Buyers' Guide
Green control puts IT into the black
Published: 10 Jul 2008, 04:54pm
IT has a bad reputation for wasting power. More efficient chip designs are improving matters but the biggest green gains are coming from advances in remote management.
All over the world, computers are burning as much energy as the world's aeroplanes - and much of that energy is wasted.
With good management, our desktops and laptops could curb their thirst for power and be better citizens - and save us all money at the same time.
Stuart Dommett, enterprise client product manager at Intel says PCs are left running and used at a very low efficiency. "IT is responsible for about two per cent of the world's total emissions - and of that, the largest percentage is desktop PCs and peripherals," he says.
That's not just bad for the environment, it has become a major cost. By 2010, IT departments will be spending more on electricity than on hardware, according to Gartner.
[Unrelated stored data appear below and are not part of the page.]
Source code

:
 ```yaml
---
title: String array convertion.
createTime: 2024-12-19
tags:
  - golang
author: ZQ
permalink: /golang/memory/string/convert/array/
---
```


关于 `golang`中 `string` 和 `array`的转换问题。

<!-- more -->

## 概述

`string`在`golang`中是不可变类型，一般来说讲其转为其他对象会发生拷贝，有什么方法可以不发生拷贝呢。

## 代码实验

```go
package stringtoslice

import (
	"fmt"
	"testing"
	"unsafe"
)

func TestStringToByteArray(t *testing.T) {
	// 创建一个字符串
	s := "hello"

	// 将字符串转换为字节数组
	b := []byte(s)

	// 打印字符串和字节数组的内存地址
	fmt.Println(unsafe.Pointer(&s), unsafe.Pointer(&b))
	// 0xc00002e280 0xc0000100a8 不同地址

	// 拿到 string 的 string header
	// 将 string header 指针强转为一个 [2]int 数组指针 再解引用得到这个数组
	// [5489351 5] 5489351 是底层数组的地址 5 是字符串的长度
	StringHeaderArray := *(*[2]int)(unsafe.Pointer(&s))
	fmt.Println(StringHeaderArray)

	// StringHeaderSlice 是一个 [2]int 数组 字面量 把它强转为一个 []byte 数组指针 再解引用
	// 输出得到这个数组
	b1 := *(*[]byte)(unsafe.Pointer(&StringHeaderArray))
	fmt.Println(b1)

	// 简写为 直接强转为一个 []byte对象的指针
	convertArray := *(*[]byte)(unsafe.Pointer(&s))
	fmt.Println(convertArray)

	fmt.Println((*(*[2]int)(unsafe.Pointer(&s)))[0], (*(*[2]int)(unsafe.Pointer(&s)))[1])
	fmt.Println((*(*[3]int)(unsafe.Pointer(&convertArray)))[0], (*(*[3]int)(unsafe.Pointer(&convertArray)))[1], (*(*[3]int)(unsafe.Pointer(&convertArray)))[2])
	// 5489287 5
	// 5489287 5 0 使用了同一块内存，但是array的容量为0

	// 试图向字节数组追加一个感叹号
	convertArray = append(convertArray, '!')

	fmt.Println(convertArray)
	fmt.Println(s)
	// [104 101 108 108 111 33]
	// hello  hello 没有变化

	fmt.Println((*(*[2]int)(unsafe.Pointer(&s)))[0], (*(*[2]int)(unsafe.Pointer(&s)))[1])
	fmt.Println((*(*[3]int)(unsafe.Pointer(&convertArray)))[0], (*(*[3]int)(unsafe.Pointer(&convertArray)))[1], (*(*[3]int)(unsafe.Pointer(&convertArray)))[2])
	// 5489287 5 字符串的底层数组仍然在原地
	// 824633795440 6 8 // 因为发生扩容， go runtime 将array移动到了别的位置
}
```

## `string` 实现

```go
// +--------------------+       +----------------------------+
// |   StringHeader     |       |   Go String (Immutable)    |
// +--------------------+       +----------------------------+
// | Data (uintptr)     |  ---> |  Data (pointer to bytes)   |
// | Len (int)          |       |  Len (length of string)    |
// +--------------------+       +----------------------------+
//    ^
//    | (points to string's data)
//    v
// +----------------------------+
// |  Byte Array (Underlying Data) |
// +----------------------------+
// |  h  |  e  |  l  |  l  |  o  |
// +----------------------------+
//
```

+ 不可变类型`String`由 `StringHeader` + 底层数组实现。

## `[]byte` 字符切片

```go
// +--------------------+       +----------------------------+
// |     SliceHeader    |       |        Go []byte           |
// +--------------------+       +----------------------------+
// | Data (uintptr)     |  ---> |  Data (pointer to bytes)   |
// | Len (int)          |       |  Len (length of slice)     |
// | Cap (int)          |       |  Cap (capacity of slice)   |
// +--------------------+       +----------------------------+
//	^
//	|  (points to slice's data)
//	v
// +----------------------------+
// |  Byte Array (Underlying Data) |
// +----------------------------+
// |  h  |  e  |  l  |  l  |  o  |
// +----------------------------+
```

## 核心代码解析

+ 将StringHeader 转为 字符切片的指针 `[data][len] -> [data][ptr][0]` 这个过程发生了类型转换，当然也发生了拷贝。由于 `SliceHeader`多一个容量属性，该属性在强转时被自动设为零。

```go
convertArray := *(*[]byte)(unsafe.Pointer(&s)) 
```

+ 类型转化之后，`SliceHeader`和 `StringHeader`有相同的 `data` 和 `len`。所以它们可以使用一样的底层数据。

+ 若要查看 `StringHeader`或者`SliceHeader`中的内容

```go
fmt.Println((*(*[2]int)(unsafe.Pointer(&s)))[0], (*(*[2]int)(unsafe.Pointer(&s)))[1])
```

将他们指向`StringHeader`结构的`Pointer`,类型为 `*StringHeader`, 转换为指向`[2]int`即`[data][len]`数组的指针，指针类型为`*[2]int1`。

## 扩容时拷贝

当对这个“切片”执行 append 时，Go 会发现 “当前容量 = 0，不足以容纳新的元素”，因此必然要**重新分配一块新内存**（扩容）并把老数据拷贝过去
So good management technology that cuts power use has a double benefit. "Powering-down saves real hard dollars - and it has a feel-good factor," says Dommett.
Good management is about efficiency. It saves money and it saves work. So tightening up IT management can have direct benefits in reducing greenhouse gas output and energy costs.
The latest Intel chips are more efficient, wasting less power. They also include vPro management, which has other benefits. "One area where vPro can provide an unexpected payback is to lower desktop power consumption," says analyst firm Gartner.
Some of the power-saving comes from better processors. New vPro systems consume less power than earlier systems, because the processor uses less power when idling - 8W instead of 22W - and the surrounding chipset uses half the power of its predecessor.
More importantly, in Gartner's view, is the fact that Intel has cracked the network issues that have made wake-on-LAN a non-starter for most of the past decade.
In the 1990s, Intel developed the concept of a desktop that could be turned off using a signal sent over the LAN but it was never a success - until now.
"vPro enables a secure and reliable remote-wakeup capability", says Gartner in a research note. "This capability enables organisations to place their PCs in a low-power state after hours but still have them reliably available for installing security fixes or other maintenance."
Security patches aren't optional. Systems that aren't patched are a liability but patching them manually is expensive and impractical. So patches have to be distributed automatically, and without wake-on-LAN the only way to make sure the patches arrive is to leave the systems turned on.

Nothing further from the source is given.